(Task to complete): Search each line below for "JavaScript", then return the lines where it appears.

+ + + + +

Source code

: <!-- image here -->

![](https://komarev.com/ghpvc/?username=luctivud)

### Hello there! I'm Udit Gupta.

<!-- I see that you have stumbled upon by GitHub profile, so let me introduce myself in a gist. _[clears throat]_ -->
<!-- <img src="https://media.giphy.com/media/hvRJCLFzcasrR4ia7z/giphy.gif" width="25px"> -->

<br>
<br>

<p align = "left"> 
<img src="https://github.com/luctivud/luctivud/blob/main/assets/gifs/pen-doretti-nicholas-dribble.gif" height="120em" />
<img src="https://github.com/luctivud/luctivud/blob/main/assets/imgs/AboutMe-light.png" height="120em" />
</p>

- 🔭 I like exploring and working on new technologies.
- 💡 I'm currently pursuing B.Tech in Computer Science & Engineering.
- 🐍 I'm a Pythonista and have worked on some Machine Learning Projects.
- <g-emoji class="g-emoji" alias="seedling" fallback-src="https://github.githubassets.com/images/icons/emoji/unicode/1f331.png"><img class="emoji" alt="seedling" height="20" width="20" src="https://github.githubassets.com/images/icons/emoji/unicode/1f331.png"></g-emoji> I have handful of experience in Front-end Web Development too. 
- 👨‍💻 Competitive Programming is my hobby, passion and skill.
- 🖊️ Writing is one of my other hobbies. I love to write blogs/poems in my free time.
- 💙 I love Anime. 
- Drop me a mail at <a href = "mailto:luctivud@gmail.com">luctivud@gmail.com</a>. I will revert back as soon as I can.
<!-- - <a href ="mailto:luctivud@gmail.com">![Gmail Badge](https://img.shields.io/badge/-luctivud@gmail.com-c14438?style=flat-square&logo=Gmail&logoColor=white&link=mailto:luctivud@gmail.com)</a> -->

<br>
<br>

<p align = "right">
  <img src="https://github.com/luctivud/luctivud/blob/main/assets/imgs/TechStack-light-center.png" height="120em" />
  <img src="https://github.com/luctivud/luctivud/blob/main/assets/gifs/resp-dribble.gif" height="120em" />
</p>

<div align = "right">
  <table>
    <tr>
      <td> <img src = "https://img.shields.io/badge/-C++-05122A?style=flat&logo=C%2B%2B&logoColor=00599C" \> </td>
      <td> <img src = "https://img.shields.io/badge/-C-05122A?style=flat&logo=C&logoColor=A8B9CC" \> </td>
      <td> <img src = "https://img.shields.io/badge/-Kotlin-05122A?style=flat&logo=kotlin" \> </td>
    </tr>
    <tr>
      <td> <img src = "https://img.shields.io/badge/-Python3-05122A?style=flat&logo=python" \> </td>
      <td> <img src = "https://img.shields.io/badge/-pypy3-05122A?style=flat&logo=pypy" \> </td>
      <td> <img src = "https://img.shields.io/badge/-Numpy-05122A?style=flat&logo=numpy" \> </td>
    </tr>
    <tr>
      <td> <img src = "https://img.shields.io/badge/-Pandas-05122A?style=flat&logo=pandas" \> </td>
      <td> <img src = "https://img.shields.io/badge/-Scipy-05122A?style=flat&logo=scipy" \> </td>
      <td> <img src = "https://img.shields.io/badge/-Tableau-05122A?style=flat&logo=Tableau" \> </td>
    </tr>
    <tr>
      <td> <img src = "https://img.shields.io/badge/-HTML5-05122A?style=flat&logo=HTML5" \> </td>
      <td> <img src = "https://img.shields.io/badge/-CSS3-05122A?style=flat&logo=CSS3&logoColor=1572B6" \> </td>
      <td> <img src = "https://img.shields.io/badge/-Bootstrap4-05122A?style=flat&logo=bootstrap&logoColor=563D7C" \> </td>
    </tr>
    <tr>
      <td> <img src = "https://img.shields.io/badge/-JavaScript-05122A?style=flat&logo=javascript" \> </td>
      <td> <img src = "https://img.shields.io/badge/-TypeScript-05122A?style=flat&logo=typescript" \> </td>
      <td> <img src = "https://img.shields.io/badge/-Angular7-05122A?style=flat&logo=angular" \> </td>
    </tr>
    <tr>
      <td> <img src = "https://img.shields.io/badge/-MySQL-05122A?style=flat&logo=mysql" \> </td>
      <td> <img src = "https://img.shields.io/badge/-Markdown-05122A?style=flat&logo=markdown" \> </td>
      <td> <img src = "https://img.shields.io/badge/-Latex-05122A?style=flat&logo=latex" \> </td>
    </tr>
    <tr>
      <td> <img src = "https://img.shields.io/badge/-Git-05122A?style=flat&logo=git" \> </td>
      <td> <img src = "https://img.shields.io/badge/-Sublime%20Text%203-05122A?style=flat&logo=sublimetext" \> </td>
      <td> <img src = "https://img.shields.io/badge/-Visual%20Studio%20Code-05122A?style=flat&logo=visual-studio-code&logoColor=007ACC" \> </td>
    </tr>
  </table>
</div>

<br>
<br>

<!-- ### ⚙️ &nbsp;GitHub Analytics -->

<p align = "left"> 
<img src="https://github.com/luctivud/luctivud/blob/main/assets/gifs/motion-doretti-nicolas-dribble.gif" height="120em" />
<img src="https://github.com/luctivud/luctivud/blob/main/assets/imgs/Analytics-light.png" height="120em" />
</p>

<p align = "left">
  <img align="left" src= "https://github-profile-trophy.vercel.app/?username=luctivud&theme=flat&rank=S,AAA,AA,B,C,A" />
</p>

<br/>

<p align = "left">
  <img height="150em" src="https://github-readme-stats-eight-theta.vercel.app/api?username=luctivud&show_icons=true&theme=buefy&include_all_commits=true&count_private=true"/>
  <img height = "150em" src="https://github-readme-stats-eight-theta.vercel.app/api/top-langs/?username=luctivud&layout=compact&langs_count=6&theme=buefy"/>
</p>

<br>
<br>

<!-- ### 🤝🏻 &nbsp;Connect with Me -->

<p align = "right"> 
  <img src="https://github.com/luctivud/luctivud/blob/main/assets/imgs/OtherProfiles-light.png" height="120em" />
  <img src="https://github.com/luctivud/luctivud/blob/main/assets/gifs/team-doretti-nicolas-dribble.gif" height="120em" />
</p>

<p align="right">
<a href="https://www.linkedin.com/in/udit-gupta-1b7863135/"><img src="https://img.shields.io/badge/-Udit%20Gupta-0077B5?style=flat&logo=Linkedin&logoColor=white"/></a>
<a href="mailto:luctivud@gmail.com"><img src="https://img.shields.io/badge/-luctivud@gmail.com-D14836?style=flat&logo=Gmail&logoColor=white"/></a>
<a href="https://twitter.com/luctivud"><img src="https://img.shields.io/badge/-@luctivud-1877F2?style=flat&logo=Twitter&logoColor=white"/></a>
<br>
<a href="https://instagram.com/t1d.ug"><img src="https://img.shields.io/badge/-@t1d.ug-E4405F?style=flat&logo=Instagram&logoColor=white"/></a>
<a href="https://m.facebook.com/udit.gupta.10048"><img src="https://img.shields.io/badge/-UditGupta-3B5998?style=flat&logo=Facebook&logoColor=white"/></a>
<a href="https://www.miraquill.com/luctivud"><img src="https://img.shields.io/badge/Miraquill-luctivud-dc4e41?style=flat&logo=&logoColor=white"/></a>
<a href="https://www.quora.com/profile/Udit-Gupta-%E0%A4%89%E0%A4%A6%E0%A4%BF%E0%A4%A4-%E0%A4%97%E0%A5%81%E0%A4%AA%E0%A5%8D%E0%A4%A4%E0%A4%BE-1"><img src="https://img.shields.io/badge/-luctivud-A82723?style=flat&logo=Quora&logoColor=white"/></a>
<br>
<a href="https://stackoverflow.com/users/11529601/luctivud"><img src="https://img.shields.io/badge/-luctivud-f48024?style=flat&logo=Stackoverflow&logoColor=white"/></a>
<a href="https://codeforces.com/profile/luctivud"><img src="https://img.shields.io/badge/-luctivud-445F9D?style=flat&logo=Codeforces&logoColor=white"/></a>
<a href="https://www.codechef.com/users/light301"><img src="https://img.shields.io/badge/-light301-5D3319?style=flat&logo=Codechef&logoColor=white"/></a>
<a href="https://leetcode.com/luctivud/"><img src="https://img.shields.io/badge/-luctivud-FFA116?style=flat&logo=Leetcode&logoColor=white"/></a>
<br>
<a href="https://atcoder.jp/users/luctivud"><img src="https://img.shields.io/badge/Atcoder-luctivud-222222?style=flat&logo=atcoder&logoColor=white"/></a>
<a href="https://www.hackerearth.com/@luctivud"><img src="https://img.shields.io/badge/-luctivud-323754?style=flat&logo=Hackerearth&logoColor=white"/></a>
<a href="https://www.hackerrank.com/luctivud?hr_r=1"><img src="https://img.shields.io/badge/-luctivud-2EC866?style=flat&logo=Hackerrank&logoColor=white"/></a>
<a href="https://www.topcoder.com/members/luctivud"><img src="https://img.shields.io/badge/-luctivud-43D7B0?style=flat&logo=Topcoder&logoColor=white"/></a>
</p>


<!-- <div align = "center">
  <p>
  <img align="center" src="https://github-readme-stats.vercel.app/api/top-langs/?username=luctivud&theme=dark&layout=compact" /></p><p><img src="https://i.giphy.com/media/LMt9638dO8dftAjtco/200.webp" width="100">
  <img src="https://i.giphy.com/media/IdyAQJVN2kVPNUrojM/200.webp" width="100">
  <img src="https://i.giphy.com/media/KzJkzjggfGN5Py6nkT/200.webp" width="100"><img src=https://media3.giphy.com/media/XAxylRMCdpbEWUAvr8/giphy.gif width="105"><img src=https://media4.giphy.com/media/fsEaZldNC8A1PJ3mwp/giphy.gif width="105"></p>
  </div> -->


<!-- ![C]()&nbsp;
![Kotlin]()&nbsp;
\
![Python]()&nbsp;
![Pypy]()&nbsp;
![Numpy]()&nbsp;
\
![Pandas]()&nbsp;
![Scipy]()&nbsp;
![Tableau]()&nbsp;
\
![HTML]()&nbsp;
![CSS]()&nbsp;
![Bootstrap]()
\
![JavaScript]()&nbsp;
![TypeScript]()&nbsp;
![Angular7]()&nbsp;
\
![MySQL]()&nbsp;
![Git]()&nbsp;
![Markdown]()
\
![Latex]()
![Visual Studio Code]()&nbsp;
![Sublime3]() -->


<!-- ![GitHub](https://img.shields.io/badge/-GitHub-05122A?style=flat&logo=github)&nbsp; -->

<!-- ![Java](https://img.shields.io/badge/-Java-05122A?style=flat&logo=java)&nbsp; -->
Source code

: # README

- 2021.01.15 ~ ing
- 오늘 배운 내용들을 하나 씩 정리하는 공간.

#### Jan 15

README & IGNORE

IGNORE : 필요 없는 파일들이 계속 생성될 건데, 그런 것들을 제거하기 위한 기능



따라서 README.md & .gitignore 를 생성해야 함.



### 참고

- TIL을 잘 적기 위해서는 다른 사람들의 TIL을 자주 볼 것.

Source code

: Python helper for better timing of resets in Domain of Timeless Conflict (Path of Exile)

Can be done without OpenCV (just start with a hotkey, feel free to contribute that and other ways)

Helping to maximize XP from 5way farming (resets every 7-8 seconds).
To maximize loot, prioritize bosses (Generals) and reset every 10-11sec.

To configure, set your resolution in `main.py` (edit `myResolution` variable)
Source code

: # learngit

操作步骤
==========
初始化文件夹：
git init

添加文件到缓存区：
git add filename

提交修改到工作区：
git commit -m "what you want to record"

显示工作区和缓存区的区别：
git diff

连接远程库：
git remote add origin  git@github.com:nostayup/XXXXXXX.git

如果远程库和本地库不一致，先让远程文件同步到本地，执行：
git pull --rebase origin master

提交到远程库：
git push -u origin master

+ + + + +

(Answer area):
      <td> <img src = "https://img.shields.io/badge/-JavaScript-05122A?style=flat&logo=javascript" \> </td>
![JavaScript]()&nbsp;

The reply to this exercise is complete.